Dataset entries
Content starts

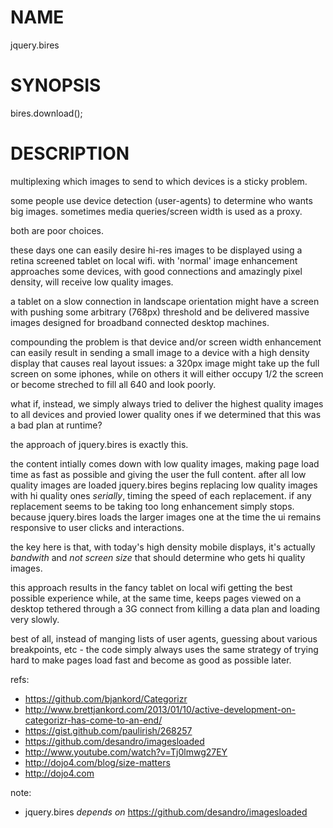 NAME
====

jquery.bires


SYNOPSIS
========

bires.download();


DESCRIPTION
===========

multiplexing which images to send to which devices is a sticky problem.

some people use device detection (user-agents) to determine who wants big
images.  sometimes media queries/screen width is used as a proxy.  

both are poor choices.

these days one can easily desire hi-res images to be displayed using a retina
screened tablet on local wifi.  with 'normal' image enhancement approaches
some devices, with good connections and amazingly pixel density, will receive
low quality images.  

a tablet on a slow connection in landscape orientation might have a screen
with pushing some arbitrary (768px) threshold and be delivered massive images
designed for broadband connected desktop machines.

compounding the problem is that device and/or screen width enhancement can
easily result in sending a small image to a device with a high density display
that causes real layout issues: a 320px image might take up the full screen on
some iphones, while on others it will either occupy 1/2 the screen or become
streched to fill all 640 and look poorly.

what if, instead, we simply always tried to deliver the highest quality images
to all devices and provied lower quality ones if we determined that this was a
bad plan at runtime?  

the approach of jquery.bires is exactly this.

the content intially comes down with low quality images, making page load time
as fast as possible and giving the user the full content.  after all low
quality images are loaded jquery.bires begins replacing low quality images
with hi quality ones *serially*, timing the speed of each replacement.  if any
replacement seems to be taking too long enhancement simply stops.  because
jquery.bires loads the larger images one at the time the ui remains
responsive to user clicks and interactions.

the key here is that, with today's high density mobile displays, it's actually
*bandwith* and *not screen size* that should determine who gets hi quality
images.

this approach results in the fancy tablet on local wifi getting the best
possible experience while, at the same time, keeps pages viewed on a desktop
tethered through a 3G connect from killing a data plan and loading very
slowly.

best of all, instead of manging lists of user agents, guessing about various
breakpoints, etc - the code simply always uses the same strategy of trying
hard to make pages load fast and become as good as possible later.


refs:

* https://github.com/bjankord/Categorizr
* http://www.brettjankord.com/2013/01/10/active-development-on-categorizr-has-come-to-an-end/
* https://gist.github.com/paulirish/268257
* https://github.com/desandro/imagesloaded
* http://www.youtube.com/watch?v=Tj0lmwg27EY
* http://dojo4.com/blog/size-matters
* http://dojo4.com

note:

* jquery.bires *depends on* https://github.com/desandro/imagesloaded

Content ends
Content starts

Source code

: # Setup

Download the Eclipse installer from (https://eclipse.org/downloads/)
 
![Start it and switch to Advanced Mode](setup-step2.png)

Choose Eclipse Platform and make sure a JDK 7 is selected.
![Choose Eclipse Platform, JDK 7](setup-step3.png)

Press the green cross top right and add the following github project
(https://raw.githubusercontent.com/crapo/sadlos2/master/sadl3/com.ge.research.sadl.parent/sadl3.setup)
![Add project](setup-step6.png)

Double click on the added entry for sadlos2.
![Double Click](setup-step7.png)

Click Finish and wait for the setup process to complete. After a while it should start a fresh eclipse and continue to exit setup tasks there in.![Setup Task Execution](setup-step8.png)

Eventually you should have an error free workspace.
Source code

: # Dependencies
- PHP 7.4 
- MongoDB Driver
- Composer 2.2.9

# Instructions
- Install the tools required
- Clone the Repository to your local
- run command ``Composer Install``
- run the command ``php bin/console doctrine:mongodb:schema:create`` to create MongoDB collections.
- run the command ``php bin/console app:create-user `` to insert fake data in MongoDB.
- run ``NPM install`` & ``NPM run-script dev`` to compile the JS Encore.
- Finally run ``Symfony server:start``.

Content ends
Content starts

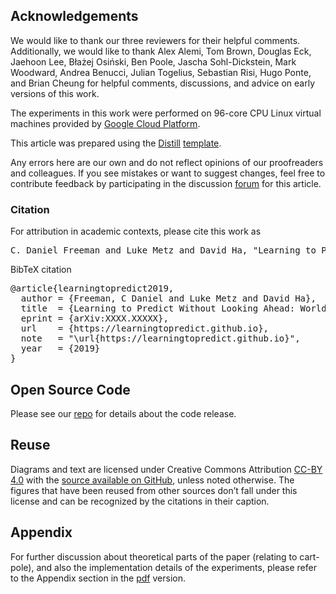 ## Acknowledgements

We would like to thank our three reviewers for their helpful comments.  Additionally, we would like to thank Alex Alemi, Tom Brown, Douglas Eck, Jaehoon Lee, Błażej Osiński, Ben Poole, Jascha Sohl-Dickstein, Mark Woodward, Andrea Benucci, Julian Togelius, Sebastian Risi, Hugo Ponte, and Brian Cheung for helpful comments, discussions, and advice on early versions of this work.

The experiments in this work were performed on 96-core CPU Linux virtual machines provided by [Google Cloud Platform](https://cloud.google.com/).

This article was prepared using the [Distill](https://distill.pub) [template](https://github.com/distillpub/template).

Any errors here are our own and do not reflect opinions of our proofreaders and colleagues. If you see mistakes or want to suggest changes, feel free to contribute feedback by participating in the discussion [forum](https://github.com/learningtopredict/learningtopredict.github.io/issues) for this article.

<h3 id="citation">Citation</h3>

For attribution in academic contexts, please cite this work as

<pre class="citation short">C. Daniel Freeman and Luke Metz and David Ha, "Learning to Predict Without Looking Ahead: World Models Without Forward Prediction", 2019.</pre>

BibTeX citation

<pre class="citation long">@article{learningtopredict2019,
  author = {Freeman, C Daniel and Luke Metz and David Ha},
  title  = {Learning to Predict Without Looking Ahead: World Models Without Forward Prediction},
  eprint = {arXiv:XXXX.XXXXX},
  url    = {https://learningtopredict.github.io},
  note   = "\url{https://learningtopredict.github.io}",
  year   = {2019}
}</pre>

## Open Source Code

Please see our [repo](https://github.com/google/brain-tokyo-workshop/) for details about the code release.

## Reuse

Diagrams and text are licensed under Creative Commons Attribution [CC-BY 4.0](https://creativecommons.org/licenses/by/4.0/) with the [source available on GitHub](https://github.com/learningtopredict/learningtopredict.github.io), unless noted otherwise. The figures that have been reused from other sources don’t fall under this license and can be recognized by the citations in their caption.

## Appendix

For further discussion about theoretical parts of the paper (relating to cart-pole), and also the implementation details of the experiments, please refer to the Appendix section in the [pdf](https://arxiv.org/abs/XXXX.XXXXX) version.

Content ends

**WHAT YOU WILL DO**
Check each line of the records above for the word "Prediction", count the lines that have it, and give only the count.

**WRITTEN SOLUTION**
2